What were the facts of the case?

The case involved an application by a landlord relating to a lease of a prime Brunswick Centre property where the tenant, SSRL Realisations Limited (SSRL), has been in administration since September 2014.

The administrators had sold the business and assets of SSRL to a third party (Newco) and had also given Newco a licence to occupy, and trade from the property pending an application for consent to assign.

The administrators applied for consent to assign to Newco in October and November 2014, and those requests were refused on the basis that Newco was a newly-formed company with no covenant strength.

When the administrators nonetheless refused the landlord consent to forfeit, the landlord issued an application for permission to forfeit under the paragraph 43 of Schedule B1 to the Insolvency Act 1986 (IA 1986).

Shortly before the final hearing of the application, the administrators said that they needed more time to:

  • remove Newco from occupation
  • have an opportunity to market the premises, and
  • assign the residue of the lease to an acceptable assignee

They also said that the lease was worth around £650,000 and that they had very recently identified a potential assignee.

What were the main legal arguments arising?

The landlord’s application was made under IA 1986, Sch B1, para 43 for permission to forfeit, and the issue was whether permission should be given. It was a relatively short point requiring the application of the principles laid down in Re Atlantic Computer Systems plc [1992] 1 All ER 476 to the facts, ie:

  • whether the purpose of the administration would be impeded if permission were granted, and
  • if so, whether more loss would be suffered by the landlord if permission were refused than by the insolvent estate if permission were granted

The administrators argued that the purpose of the administration would be impeded by forfeiture. The applicable statutory objective of the administration was to achieve a better result for SSRL’s creditors as a whole than would be likely if SSRL was wound up (without first being in administration). In particular, they said forfeiture of the lease would result in a loss to SSRL’s creditors of a sum in the region of £650,000. The administrators also said that if the Atlantic Computers’ balancing exercise had to be undertaken, there had been no loss to the landlord as a result of the administration or the temporary occupation of Newco, because the landlord has accepted full payment of the rent due pursuant to the lease. They argued that the landlord was in fact seeking to obtain a windfall from the administration by granting a new lease at a higher rent rather than assigning the lease to Newco (or another third party).

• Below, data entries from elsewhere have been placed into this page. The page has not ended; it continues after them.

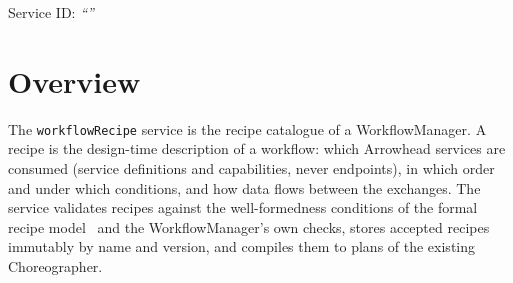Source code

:\documentclass[a4paper]{arrowhead}
\begin{document}
\ArrowheadSetup

\begin{center}
  \vspace*{1cm}
  \huge{\arrowtitle}

  \vspace*{0.2cm}
  \LARGE{\arrowtype}
  \vspace*{1cm}

  \Large{Service ID: \textit{``\arrowid''}}
  \vspace*{\fill}

  

  \vspace*{1cm}
  \vspace*{\fill}

  \begin{abstract}
    This document describes the \texttt{workflow\allowbreak{}Recipe} service of the Eclipse Arrowhead workflow support systems, which validates, registers, lists, retires and compiles workflow recipes. It is provided by the WorkflowManager system, service version 1.0.0, documentation edition 5.4.0.
  \end{abstract}

  \vspace*{1cm}
\end{center}

\newpage

\tableofcontents
\newpage

\section{Overview}
\label{sec:overview}
The \texttt{workflow\allowbreak{}Recipe} service is the recipe catalogue of a WorkflowManager. A recipe is the
design-time description of a workflow: which Arrowhead services are consumed (service definitions and capabilities,
never endpoints), in which order and under which conditions, and how data flows between the exchanges. The service
validates recipes against the well-formedness conditions of the formal recipe model~\cite{varga2026} and the
WorkflowManager's own checks, stores accepted recipes immutably by name and version, and compiles them to plans of the
existing Choreographer.
\end{document}
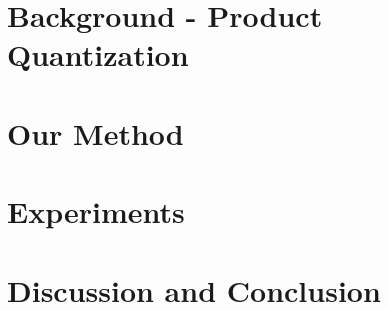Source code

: \documentclass{article}  %
\newcommand{\ours}{\textsc{Maddness}}
\begin{document}
\section{Background - Product Quantization} \label{sec:background}
\vspace{-.5mm}



\vspace{-3mm}
\section{Our Method} \label{sec:method}
\vspace{-.5mm}



\section{Experiments} \label{sec:results}



\section{Discussion and Conclusion}
\vspace{-.5mm}

\end{document}

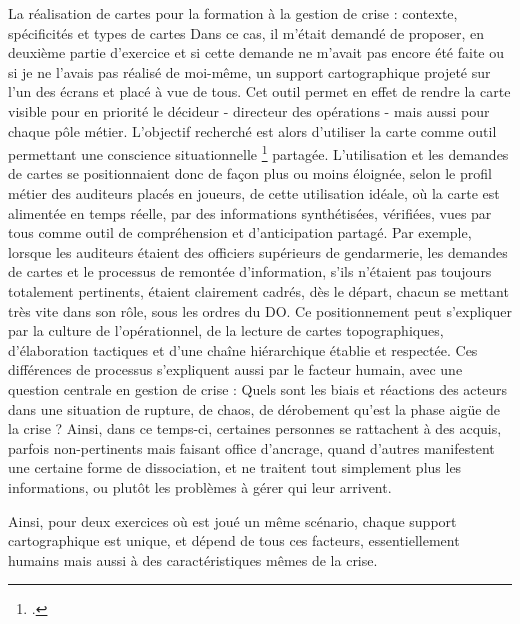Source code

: \documentclass[10pt,a4paper]{report} %
\begin{document}
\begin{part}{La réalisation de cartes pour la formation à la gestion de crise : contexte, spécificités et types de cartes}
Dans ce cas, il m’était demandé de proposer, en deuxième partie d’exercice et si cette demande ne m’avait pas encore été faite ou si je ne l’avais pas réalisé de moi-même, un support cartographique projeté sur l’un des écrans et placé à vue de tous. Cet outil permet en effet de rendre la carte visible pour en priorité le décideur - directeur des opérations - mais aussi pour chaque pôle métier. L’objectif recherché est alors d’utiliser la carte comme outil permettant une conscience situationnelle \footcite{officequebecoisdelalanguefrancaiseGrandDictionnaireTerminologique} partagée. L’utilisation et les demandes de cartes se positionnaient donc de façon plus ou moins éloignée, selon le profil métier des auditeurs placés en joueurs, de cette utilisation idéale, où la carte est alimentée en temps réelle, par des informations synthétisées, vérifiées, vues par tous comme outil de compréhension et d’anticipation partagé.  Par exemple, lorsque les auditeurs étaient des officiers supérieurs de gendarmerie, les demandes de cartes et le processus de remontée d’information, s’ils n’étaient pas toujours totalement pertinents, étaient clairement cadrés, dès le départ, chacun se mettant très vite dans son rôle, sous les ordres du DO. Ce positionnement peut s’expliquer par la culture de l’opérationnel, de la lecture de cartes topographiques, d’élaboration tactiques et d’une chaîne hiérarchique établie et respectée. Ces différences de processus s’expliquent aussi par le facteur humain, avec une question centrale en gestion de crise : Quels sont les biais et réactions des acteurs dans une situation de rupture, de chaos, de dérobement qu’est la phase aigüe de la crise ? Ainsi, dans ce temps-ci, certaines personnes se rattachent à des acquis, parfois non-pertinents mais faisant office d’ancrage, quand d’autres manifestent une certaine forme de dissociation, et ne traitent tout simplement plus les informations, ou plutôt les problèmes à gérer qui leur arrivent.

Ainsi, pour deux exercices où est joué un même scénario, chaque support cartographique est unique, et dépend de tous ces facteurs, essentiellement humains mais aussi à des caractéristiques mêmes de la crise.


\end{part}
\end{document}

What was the decision of the judge?

The judge granted the landlord’s application and gave permission to forfeit by peaceable re-entry. He held that:

  • the grant of permission would not impede the achievement of the purpose of the administration because:
    • there were no grounds to believe that the administrators would be able to achieve a premium by assigning the lease
    • even if there were grounds to believe that the administrators would be able to obtain a premium, the likely level of that premium was modest and so small in comparison to the estimated shortfall of £11m that, its lack of recoverability would not in any real sense impede the purpose of the administration
  • even if the grant of permission would impede the achievement of the purpose of the administration, the landlord would suffer greater loss if permission were refused than the loss that SSRL would suffer if permission were granted

To what extent is the judgment helpful in clarifying the law in this area?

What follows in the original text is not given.